Jesús Ojeda Pérez, mejor conocido como “El Changuitos” vendedor de tejuino en la Plaza Tapatía de Guadalajara, nos dice cómo preparar la que considera “una tradición de Guadalajara”.

El tejuino se prepara con masa de maíz, piloncillo, canela y azúcar. Esos ingredientes se cuecen durante cuatro horas en un cazo. Cuando ya están cocidos, lo dejamos un día de reposo. Al otro día le echamos sal y limón y lo batimos tres veces, para qué, para que la sal y el limón se dispersen y se tomen algo de aquí. Viene siendo un bebida de maíz de nixtamal. Un atole fresco de nuestra Guadalajara. Es nuestra tradición.
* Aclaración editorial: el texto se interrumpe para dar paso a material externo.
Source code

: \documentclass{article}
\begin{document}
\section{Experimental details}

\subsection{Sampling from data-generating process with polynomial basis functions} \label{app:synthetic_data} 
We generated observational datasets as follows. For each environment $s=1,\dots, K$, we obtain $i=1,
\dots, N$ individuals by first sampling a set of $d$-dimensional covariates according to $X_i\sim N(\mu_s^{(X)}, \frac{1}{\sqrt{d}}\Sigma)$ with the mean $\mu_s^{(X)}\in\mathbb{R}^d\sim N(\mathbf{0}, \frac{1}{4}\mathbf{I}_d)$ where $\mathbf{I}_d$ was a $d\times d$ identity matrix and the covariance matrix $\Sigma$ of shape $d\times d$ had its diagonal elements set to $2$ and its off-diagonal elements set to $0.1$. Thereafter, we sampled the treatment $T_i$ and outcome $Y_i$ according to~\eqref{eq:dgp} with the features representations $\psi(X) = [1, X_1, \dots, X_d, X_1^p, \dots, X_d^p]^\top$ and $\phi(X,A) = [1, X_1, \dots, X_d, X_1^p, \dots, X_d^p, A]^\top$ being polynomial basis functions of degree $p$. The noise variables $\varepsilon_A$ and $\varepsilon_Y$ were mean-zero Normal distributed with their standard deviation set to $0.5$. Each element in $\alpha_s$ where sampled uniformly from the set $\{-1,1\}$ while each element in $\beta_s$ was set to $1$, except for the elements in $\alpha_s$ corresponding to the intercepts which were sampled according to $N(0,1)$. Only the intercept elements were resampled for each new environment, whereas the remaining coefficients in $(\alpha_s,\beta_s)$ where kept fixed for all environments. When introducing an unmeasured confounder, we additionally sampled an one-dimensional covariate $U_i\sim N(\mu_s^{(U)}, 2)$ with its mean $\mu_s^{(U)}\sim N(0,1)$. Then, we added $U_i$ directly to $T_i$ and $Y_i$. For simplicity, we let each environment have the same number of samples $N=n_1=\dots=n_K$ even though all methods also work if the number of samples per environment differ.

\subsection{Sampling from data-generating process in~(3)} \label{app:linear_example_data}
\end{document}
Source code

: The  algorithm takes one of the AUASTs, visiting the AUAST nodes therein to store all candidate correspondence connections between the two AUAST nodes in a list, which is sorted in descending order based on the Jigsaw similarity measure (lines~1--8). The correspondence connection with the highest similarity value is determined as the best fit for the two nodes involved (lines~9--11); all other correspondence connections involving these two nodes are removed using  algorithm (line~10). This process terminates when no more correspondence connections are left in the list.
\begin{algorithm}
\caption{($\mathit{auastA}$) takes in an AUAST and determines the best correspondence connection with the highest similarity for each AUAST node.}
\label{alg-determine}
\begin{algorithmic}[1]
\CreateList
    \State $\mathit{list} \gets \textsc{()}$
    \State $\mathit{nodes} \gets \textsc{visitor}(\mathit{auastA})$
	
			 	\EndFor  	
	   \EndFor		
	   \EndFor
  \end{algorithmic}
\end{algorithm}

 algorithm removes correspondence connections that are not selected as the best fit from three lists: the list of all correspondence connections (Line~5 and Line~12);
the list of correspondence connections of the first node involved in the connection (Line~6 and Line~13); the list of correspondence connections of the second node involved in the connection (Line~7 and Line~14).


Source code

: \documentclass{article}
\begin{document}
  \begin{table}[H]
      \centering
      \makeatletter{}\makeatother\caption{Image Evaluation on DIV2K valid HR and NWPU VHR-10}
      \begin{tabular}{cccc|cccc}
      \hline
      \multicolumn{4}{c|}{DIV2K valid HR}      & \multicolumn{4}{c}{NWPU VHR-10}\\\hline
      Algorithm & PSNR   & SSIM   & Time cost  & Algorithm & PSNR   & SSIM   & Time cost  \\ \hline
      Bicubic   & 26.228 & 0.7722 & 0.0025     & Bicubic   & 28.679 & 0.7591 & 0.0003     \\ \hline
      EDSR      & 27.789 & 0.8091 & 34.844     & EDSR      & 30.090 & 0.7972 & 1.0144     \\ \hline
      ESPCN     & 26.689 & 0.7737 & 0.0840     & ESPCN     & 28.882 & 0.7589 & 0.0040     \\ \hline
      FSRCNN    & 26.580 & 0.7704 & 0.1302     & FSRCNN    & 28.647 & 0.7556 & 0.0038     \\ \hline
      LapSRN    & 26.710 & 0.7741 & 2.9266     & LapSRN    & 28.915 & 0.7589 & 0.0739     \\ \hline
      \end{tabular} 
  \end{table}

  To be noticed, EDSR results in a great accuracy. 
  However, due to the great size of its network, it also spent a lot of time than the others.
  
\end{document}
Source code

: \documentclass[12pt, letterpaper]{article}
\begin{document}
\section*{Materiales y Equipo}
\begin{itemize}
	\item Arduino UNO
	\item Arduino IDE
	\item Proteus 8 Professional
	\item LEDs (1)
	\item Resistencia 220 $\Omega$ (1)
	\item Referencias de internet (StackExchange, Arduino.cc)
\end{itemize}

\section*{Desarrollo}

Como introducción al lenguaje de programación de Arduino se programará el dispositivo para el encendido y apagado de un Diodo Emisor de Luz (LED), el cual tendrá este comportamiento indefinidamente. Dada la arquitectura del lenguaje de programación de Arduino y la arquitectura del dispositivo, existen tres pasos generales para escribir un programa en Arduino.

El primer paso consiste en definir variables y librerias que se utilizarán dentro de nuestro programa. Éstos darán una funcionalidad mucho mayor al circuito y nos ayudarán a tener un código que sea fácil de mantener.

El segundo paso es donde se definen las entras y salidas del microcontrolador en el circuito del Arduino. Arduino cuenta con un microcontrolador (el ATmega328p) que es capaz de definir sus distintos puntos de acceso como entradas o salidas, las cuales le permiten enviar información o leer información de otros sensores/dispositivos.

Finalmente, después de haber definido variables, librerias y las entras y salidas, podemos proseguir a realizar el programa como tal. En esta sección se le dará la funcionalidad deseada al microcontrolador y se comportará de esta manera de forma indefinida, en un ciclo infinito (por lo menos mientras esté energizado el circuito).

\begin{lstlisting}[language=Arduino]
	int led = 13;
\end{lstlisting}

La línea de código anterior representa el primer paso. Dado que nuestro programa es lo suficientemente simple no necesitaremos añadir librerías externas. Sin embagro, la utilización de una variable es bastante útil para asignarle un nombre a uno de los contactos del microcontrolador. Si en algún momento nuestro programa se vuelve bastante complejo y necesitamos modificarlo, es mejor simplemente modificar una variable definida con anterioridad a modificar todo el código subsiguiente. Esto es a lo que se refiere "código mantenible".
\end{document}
De la olla de barro a las fábricas
Muchos productos ligados a nuestra dieta provienen de procesos de fermentación, ya sea para obtener derivados alcohólicos como el vino y la cerveza y otros no alcohólicos como panes y yogur.

Por su alto consumo varios de ellos dejaron atrás su origen artesanal para trasladarse a emporios alimenticios y de allí,  a exhibirse en anaqueles de supermercados y casas naturistas, en llamativos empaques y envases plásticos que resaltan sus propiedades, no tanto desde el punto de vista médico sino  desde el punto de vista estético.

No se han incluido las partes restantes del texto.